_What you need to do_. Among the records that follow, find the line with "This constructor will only" and the line with "### GetInvestmentsOk". Set down those lines and all lines between them exactly, without adding anything.

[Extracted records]
--------------------------------------------------
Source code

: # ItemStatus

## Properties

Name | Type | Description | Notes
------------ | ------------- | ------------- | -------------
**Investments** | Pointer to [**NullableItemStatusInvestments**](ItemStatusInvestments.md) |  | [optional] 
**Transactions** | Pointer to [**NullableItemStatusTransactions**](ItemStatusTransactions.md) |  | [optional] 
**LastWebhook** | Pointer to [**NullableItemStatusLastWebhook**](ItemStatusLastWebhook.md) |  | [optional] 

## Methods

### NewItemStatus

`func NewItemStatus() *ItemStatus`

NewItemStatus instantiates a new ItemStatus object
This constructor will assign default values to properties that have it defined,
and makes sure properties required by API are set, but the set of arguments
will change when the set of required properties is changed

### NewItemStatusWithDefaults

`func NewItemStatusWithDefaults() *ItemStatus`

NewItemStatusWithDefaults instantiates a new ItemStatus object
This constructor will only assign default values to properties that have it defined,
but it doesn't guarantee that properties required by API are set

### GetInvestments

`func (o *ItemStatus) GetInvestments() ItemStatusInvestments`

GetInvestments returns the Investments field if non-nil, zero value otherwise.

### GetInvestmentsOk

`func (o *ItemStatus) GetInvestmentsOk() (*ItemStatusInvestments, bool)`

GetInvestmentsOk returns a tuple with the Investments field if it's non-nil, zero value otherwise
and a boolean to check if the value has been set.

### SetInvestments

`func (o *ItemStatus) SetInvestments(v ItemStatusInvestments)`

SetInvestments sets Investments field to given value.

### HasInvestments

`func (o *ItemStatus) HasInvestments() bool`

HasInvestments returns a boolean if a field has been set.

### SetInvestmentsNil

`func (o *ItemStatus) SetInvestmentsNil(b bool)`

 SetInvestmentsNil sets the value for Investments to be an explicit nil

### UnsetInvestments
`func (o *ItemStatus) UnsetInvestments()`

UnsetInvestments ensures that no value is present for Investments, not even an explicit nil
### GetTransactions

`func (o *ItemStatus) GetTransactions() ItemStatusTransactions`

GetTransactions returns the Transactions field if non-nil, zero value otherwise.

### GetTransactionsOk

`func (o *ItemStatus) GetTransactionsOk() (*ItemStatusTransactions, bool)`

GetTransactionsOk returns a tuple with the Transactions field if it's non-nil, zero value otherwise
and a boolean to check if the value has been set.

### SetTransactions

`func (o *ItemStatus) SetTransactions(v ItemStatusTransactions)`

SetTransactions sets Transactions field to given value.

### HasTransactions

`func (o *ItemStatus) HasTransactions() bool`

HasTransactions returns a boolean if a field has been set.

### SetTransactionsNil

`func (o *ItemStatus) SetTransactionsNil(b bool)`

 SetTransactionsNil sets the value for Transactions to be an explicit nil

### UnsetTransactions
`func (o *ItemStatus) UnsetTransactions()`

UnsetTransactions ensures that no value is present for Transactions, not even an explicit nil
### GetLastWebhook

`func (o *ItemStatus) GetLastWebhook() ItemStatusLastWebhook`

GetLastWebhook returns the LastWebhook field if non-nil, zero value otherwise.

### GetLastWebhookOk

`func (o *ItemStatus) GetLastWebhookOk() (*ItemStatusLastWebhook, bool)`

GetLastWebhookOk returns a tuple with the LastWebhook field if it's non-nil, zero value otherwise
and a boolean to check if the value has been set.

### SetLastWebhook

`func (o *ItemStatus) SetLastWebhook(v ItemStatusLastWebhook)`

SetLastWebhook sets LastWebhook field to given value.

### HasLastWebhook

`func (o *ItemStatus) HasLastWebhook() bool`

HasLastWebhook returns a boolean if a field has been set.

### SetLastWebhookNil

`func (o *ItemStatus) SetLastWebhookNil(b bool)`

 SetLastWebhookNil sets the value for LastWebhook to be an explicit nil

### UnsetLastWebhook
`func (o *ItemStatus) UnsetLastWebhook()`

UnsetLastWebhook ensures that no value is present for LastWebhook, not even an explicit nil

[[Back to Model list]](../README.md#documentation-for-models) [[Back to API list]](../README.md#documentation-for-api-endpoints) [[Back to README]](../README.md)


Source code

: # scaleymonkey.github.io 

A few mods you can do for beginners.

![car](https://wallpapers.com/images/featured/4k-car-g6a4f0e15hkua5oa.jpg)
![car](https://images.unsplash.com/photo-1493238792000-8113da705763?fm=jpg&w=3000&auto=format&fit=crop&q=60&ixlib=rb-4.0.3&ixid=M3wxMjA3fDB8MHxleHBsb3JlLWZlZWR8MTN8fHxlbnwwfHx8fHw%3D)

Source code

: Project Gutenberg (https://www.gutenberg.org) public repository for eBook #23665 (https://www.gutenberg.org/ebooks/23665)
--------------------------------------------------
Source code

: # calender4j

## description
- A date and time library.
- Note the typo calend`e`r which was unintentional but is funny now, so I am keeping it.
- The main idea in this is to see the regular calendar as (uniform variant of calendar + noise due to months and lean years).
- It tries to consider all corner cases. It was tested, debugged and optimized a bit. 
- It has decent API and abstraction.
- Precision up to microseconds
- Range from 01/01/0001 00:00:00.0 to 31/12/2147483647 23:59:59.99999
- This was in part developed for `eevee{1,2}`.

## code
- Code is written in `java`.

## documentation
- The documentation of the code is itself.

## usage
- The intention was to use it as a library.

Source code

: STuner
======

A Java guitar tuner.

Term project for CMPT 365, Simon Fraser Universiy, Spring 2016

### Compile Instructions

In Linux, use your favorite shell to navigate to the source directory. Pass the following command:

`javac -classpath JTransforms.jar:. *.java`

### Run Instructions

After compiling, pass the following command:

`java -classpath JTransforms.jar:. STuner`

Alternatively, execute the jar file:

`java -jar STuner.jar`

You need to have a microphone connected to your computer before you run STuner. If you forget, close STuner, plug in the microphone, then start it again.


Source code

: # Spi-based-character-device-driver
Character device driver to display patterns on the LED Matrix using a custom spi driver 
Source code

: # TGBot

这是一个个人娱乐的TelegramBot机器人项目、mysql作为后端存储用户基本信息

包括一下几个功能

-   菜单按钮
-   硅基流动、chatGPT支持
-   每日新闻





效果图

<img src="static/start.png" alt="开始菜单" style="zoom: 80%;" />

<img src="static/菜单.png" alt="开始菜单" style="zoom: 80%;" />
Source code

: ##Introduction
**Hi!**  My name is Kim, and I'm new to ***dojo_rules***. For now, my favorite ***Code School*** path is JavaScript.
--------------------------------------------------
_Answer section_.
This constructor will only assign default values to properties that have it defined,
but it doesn't guarantee that properties required by API are set

### GetInvestments

`func (o *ItemStatus) GetInvestments() ItemStatusInvestments`

GetInvestments returns the Investments field if non-nil, zero value otherwise.

### GetInvestmentsOk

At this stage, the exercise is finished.